While the policy sets ambitious 2030 targets, most projects in infrastructure and international cooperation remain at an early stage. Holding an awareness week is a start, but it is a long way from building compute infrastructure and training 200,000 people a year.

How Pakistan Compares to Regional Peers

The delay is costly because competitors are not standing still. Vietnam enacted its Law on Artificial Intelligence in December 2025, effective from March 1, 2026. The legislation is among the most comprehensive dedicated AI laws anywhere in the world, covering risk-based classification, transparency requirements, AI incident management, and state oversight. Vietnam moved from policy draft to binding law in the time Pakistan has spent debating who should sit on its AI Council.

India’s AI market reached USD 22.85 billion in 2025, making it the second-largest in Asia-Pacific behind China. India’s IndiaAI Mission pairs a large public-private compute infrastructure with a national dataset platform and a dedicated skills pipeline. The gap between India’s execution and Pakistan’s stalled framework is widening every quarter.

For Pakistani tech professionals, freelancers, developers, startup founders, the real cost of delay is opportunity lost. Every month without a functioning AI Council means no AI Innovation Fund disbursements, no Centres of Excellence opening, and no scholarship programme running. You can read more about how Pakistan’s broader tech sector is working to close such gaps at how Pakistani tech companies performed at GITEX Europe 2026.

What Needs to Happen Next

Experts studying the policy’s feasibility have pointed out that the problems go beyond the AI Council dispute. Without addressing foundational gaps including energy, connectivity, data digitisation, talent retention, market creation, and sector specificity, the ambitious targets risk becoming aspirational rhetoric.

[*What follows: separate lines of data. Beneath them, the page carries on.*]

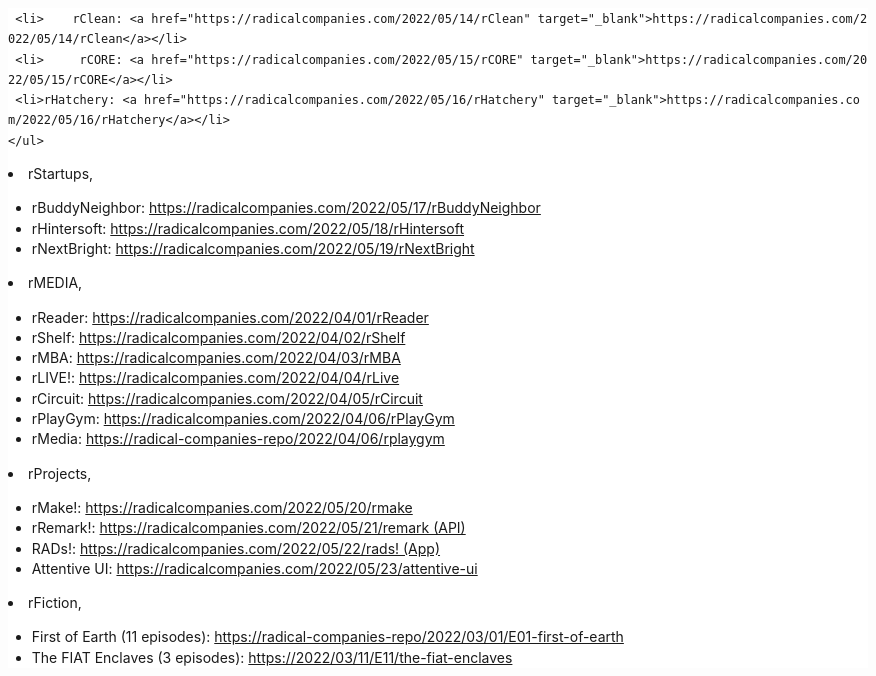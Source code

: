      <li>    rClean: <a href="https://radicalcompanies.com/2022/05/14/rClean" target="_blank">https://radicalcompanies.com/2022/05/14/rClean</a></li>
     <li>     rCORE: <a href="https://radicalcompanies.com/2022/05/15/rCORE" target="_blank">https://radicalcompanies.com/2022/05/15/rCORE</a></li>
     <li>rHatchery: <a href="https://radicalcompanies.com/2022/05/16/rHatchery" target="_blank">https://radicalcompanies.com/2022/05/16/rHatchery</a></li>
    </ul>
   <li>rStartups,</li>
    <ul>
     <li>rBuddyNeighbor: <a href="https://radicalcompanies.com/2022/05/17/rBuddyNeighbor" target="_blank">https://radicalcompanies.com/2022/05/17/rBuddyNeighbor</a></li>
     <li>   rHintersoft: <a href="https://radicalcompanies.com/2022/05/18/rHintersoft" target="_blank">https://radicalcompanies.com/2022/05/18/rHintersoft</a></li> 
     <li>   rNextBright: <a href="https://radicalcompanies.com/2022/05/19/rNextBright" target="_blank">https://radicalcompanies.com/2022/05/19/rNextBright</a></li>
    </ul>
   <li>rMEDIA,</li>
    <ul>
     <li> rReader: <a href="https://radicalcompanies.com/2022/04/01/rReader" target="_blank">https://radicalcompanies.com/2022/04/01/rReader</a></li>
     <li>  rShelf: <a href="https://radicalcompanies.com/2022/04/02/rShelf" target="_blank">https://radicalcompanies.com/2022/04/02/rShelf</a></li>
     <li>    rMBA: <a href="https://radicalcompanies.com/2022/04/03/rMBA" target="_blank">https://radicalcompanies.com/2022/04/03/rMBA</a></li>
     <li>  rLIVE!: <a href="https://radicalcompanies.com/2022/04/04/rLive" target="_blank">https://radicalcompanies.com/2022/04/04/rLive</a></li>
     <li>rCircuit: <a href="https://radicalcompanies.com/2022/04/05/rCircuit" target="_blank">https://radicalcompanies.com/2022/04/05/rCircuit</a></li>
     <li>rPlayGym: <a href="https://radicalcompanies.com/2022/04/06/rPlayGym" target="_blank">https://radicalcompanies.com/2022/04/06/rPlayGym</a></li>
     <li>  rMedia: <a href="https://radical-companies-repo/2022/04/06/rplaygym" target="_blank">https://radical-companies-repo/2022/04/06/rplaygym</a></li>
    </ul>
   <li>rProjects,</li>
    <ul>
     <li>      rMake!: <a href="https://radicalcompanies.com/2022/05/20/rmake" target="_blank">https://radicalcompanies.com/2022/05/20/rmake</a></li>
     <li>    rRemark!: <a href="https://radicalcompanies.com/2022/05/21/remark" target="_blank">https://radicalcompanies.com/2022/05/21/remark (API)</a></li>
     <li>       RADs!: <a href="https://radicalcompanies.com/2022/05/22/rads!" target="_blank">https://radicalcompanies.com/2022/05/22/rads! (App)</a></li>
     <li>Attentive UI: <a href="https://radicalcompanies.com/2022/05/23/attentive-ui" target="_blank">https://radicalcompanies.com/2022/05/23/attentive-ui</a></li>
    </ul>
   <li>rFiction,</li>
    <ul>
     <li>  First of Earth (11 episodes): <a href="https://radical-companies-repo/2022/03/01/E01-first-of-earth" target="_blank">https://radical-companies-repo/2022/03/01/E01-first-of-earth</a></li>
     <li>The FIAT Enclaves (3 episodes): <a href="https://2022/03/11/E11/the-fiat-enclaves" target="_blank">https://2022/03/11/E11/the-fiat-enclaves</a></li>
    </ul>
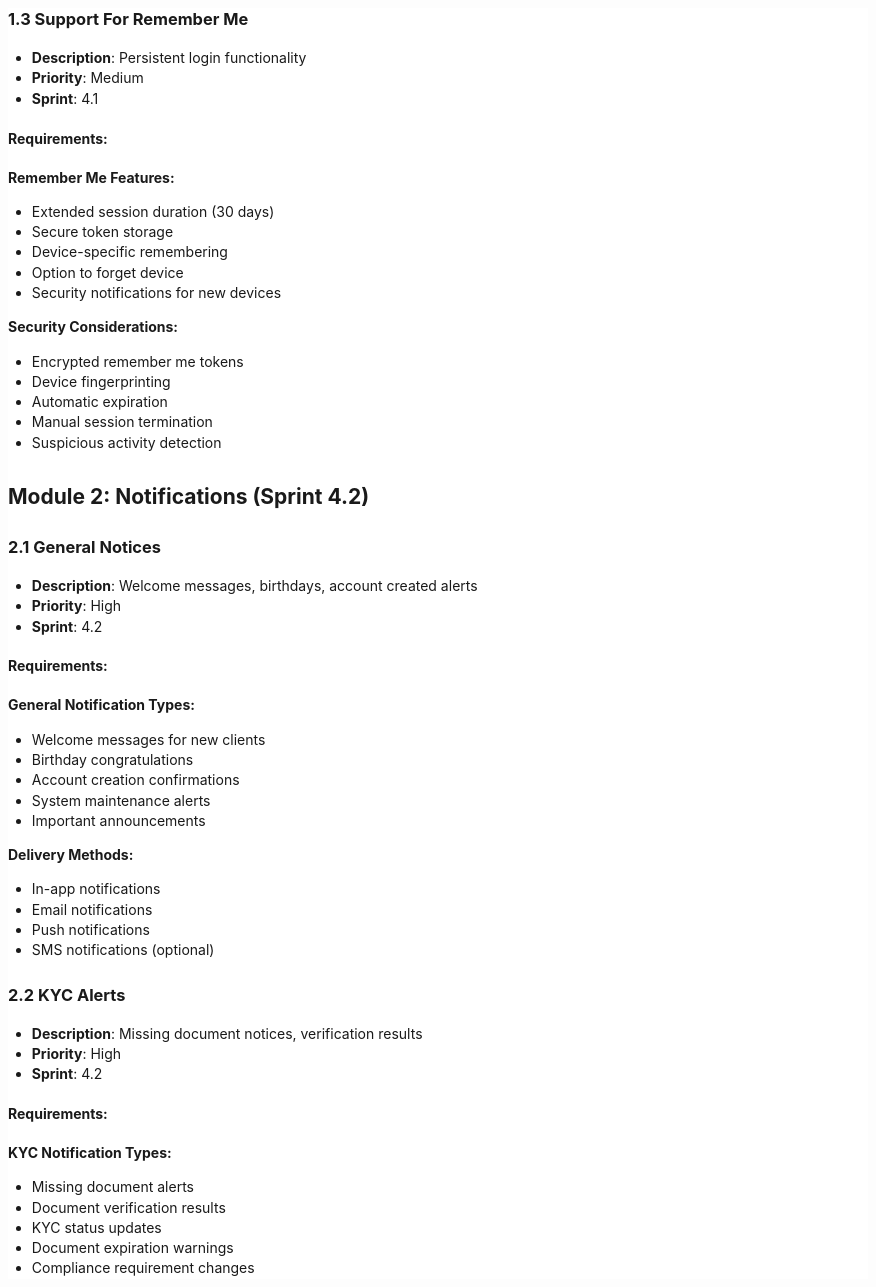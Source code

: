 ### 1.3 Support For Remember Me
- **Description**: Persistent login functionality
- **Priority**: Medium
- **Sprint**: 4.1

#### Requirements:
**Remember Me Features:**
- Extended session duration (30 days)
- Secure token storage
- Device-specific remembering
- Option to forget device
- Security notifications for new devices

**Security Considerations:**
- Encrypted remember me tokens
- Device fingerprinting
- Automatic expiration
- Manual session termination
- Suspicious activity detection

## Module 2: Notifications (Sprint 4.2)

### 2.1 General Notices
- **Description**: Welcome messages, birthdays, account created alerts
- **Priority**: High
- **Sprint**: 4.2

#### Requirements:
**General Notification Types:**
- Welcome messages for new clients
- Birthday congratulations
- Account creation confirmations
- System maintenance alerts
- Important announcements

**Delivery Methods:**
- In-app notifications
- Email notifications
- Push notifications
- SMS notifications (optional)

### 2.2 KYC Alerts
- **Description**: Missing document notices, verification results
- **Priority**: High
- **Sprint**: 4.2

#### Requirements:
**KYC Notification Types:**
- Missing document alerts
- Document verification results
- KYC status updates
- Document expiration warnings
- Compliance requirement changes
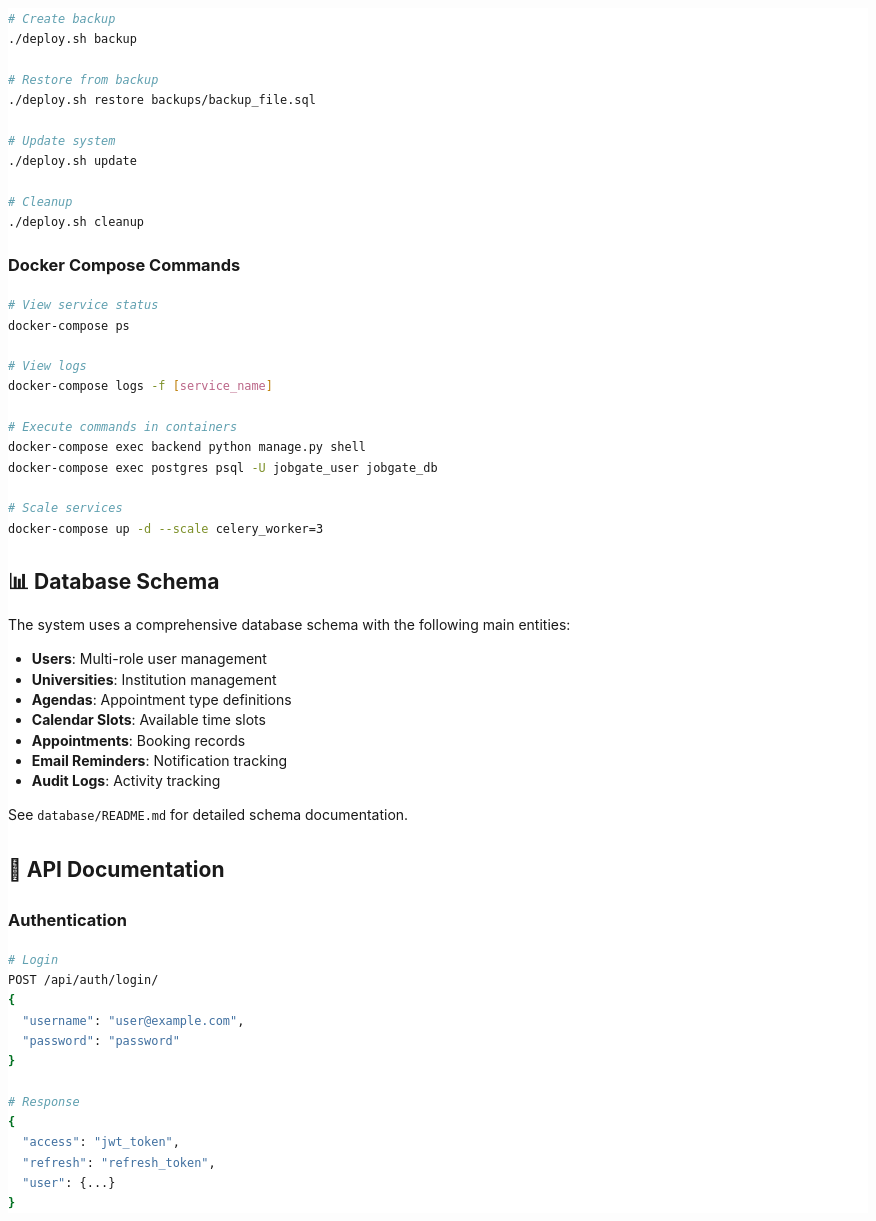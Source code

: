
 ```bash
# Create backup
./deploy.sh backup

# Restore from backup
./deploy.sh restore backups/backup_file.sql

# Update system
./deploy.sh update

# Cleanup
./deploy.sh cleanup
```

### Docker Compose Commands

```bash
# View service status
docker-compose ps

# View logs
docker-compose logs -f [service_name]

# Execute commands in containers
docker-compose exec backend python manage.py shell
docker-compose exec postgres psql -U jobgate_user jobgate_db

# Scale services
docker-compose up -d --scale celery_worker=3
```

## 📊 Database Schema

The system uses a comprehensive database schema with the following main entities:

- **Users**: Multi-role user management
- **Universities**: Institution management
- **Agendas**: Appointment type definitions
- **Calendar Slots**: Available time slots
- **Appointments**: Booking records
- **Email Reminders**: Notification tracking
- **Audit Logs**: Activity tracking

See `database/README.md` for detailed schema documentation.

## 🔌 API Documentation

### Authentication
```bash
# Login
POST /api/auth/login/
{
  "username": "user@example.com",
  "password": "password"
}

# Response
{
  "access": "jwt_token",
  "refresh": "refresh_token",
  "user": {...}
}
```
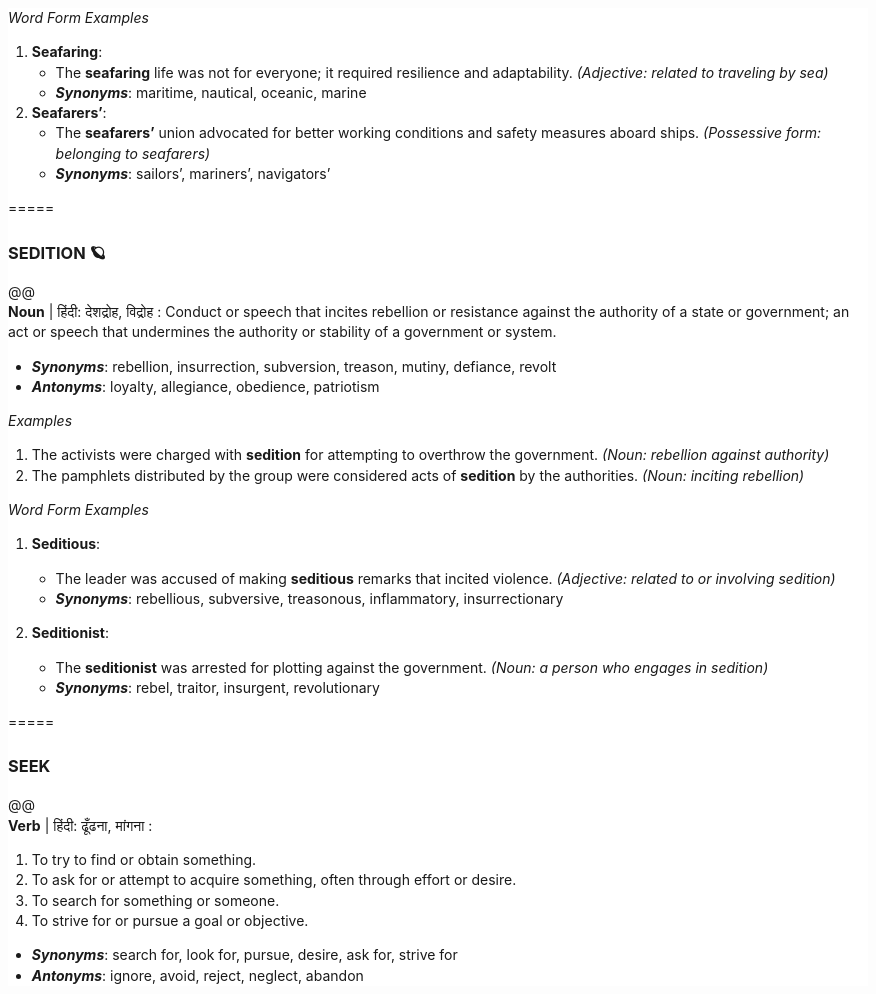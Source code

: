 _Word Form Examples_  
1. **Seafaring**:  
   - The **seafaring** life was not for everyone; it required resilience and adaptability. *(Adjective: related to traveling by sea)*  
   - ***Synonyms***: maritime, nautical, oceanic, marine  
2. **Seafarers’**:  
   - The **seafarers’** union advocated for better working conditions and safety measures aboard ships. *(Possessive form: belonging to seafarers)*  
   - ***Synonyms***: sailors’, mariners’, navigators’  

=====
### SEDITION 🪐

@@  
**Noun** | हिंदी: देशद्रोह, विद्रोह : Conduct or speech that incites rebellion or resistance against the authority of a state or government; an act or speech that undermines the authority or stability of a government or system.

- ***Synonyms***: rebellion, insurrection, subversion, treason, mutiny, defiance, revolt
- ***Antonyms***: loyalty, allegiance, obedience, patriotism

_Examples_

1. The activists were charged with **sedition** for attempting to overthrow the government. _(Noun: rebellion against authority)_
2. The pamphlets distributed by the group were considered acts of **sedition** by the authorities. _(Noun: inciting rebellion)_

_Word Form Examples_

1. **Seditious**:
    
    - The leader was accused of making **seditious** remarks that incited violence. _(Adjective: related to or involving sedition)_
    - ***Synonyms***: rebellious, subversive, treasonous, inflammatory, insurrectionary
2. **Seditionist**:
    
    - The **seditionist** was arrested for plotting against the government. _(Noun: a person who engages in sedition)_
    - ***Synonyms***: rebel, traitor, insurgent, revolutionary

=====

### SEEK

@@  
**Verb** | हिंदी: ढूँढना, मांगना :

1. To try to find or obtain something.
2. To ask for or attempt to acquire something, often through effort or desire.
3. To search for something or someone.
4. To strive for or pursue a goal or objective.

- ***Synonyms***: search for, look for, pursue, desire, ask for, strive for
- ***Antonyms***: ignore, avoid, reject, neglect, abandon
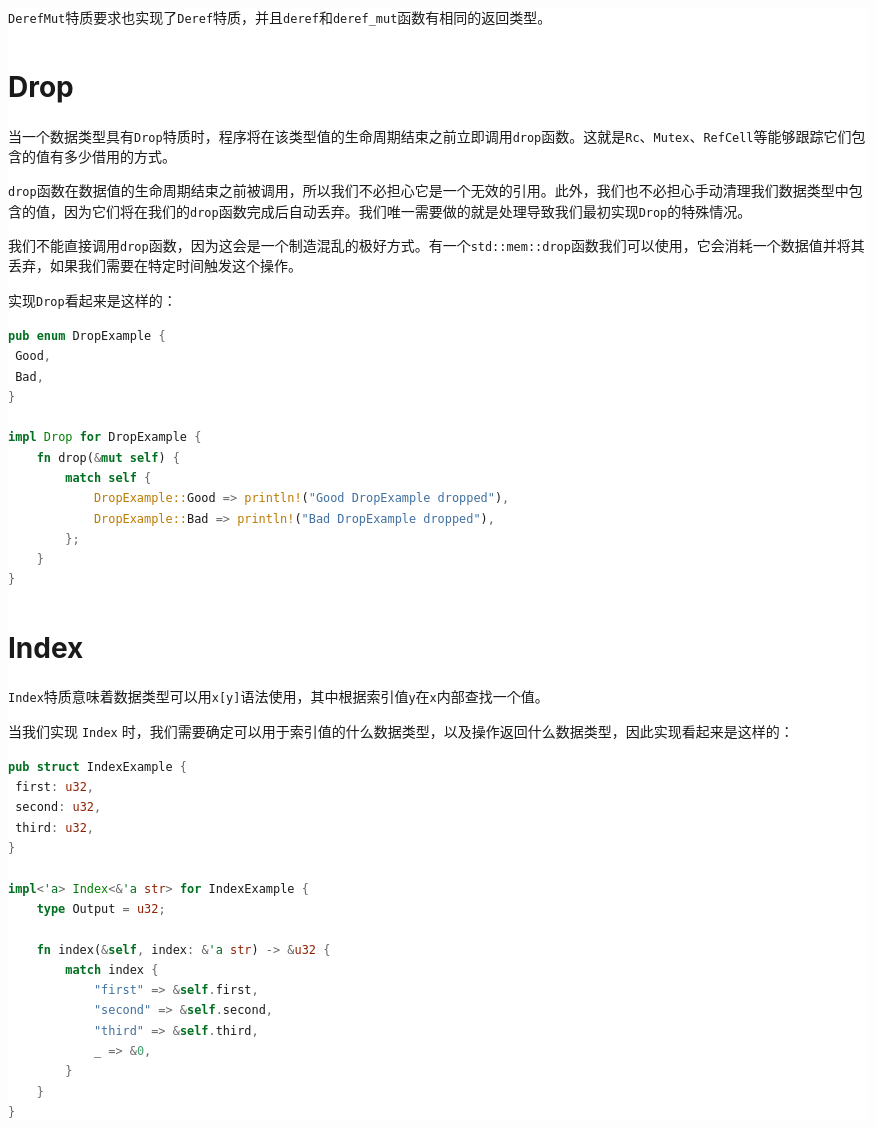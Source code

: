 `DerefMut`特质要求也实现了`Deref`特质，并且`deref`和`deref_mut`函数有相同的返回类型。

# Drop

当一个数据类型具有`Drop`特质时，程序将在该类型值的生命周期结束之前立即调用`drop`函数。这就是`Rc`、`Mutex`、`RefCell`等能够跟踪它们包含的值有多少借用的方式。

`drop`函数在数据值的生命周期结束之前被调用，所以我们不必担心它是一个无效的引用。此外，我们也不必担心手动清理我们数据类型中包含的值，因为它们将在我们的`drop`函数完成后自动丢弃。我们唯一需要做的就是处理导致我们最初实现`Drop`的特殊情况。

我们不能直接调用`drop`函数，因为这会是一个制造混乱的极好方式。有一个`std::mem::drop`函数我们可以使用，它会消耗一个数据值并将其丢弃，如果我们需要在特定时间触发这个操作。

实现`Drop`看起来是这样的：

```rs
pub enum DropExample {
 Good,
 Bad,
}

impl Drop for DropExample {
    fn drop(&mut self) {
        match self {
            DropExample::Good => println!("Good DropExample dropped"),
            DropExample::Bad => println!("Bad DropExample dropped"),
        };
    }
}
```

# Index

`Index`特质意味着数据类型可以用`x[y]`语法使用，其中根据索引值`y`在`x`内部查找一个值。

当我们实现 `Index` 时，我们需要确定可以用于索引值的什么数据类型，以及操作返回什么数据类型，因此实现看起来是这样的：

```rs
pub struct IndexExample {
 first: u32,
 second: u32,
 third: u32,
}

impl<'a> Index<&'a str> for IndexExample {
    type Output = u32;

    fn index(&self, index: &'a str) -> &u32 {
        match index {
            "first" => &self.first,
            "second" => &self.second,
            "third" => &self.third,
            _ => &0,
        }
    }
}
```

A revised implementation plan that tightly aligns infrastructure, legal frameworks, economic incentives, and market demand can help Pakistan transform policy into practical impact. That means the federal government needs to urgently finalise the amended AI Council composition, publish it formally, and then push provinces hard for a response with a clear deadline.

The Ministry of IT and Telecommunication and the Pakistan Telecommunication Authority are key institutions that need to coordinate closely for the digital infrastructure side of the policy to move forward. Without that coordination happening at pace, Pakistan’s very detailed and well-intentioned National AI Policy 2025 risks becoming another document that promised transformation but delivered delay.

Frequently Asked Questions

When was the National AI Policy 2025 approved?

On July 30, 2025, under the leadership of Prime Minister Shehbaz Sharif, the federal cabinet approved the National AI Policy 2025. It was passed unanimously and received widespread praise at the time of approval.

Why is the National AI Policy 2025 implementation stalled?

Two main reasons. First, the government decided the originally proposed AI Council was too bureaucratic and lacked sufficient AI experts, so it needs to be restructured before it can be formally set up. Second, provincial governments have not responded to federal requests for input, and since education and healthcare are provincial subjects, their silence blocks progress on the most important sectors.

What are the key targets of the policy?

The policy’s headline target is to train one million AI professionals by 2030. It also envisions a National AI Fund (NAIF), a geographically distributed network of Centres of Excellence in AI, nationwide awareness by 2026, and approximately 10,000 trainers by 2027.

How does Pakistan compare to Vietnam and India on AI?

Vietnam passed a full binding AI law in December 2025 that came into force in March 2026, covering risk classification and mandatory registration of AI systems. India’s AI market already stands at over USD 22 billion. Pakistan, by contrast, has not yet formally constituted its AI Council or disbursed any funds from its proposed National AI Fund, putting it behind both countries in practical AI governance and investment.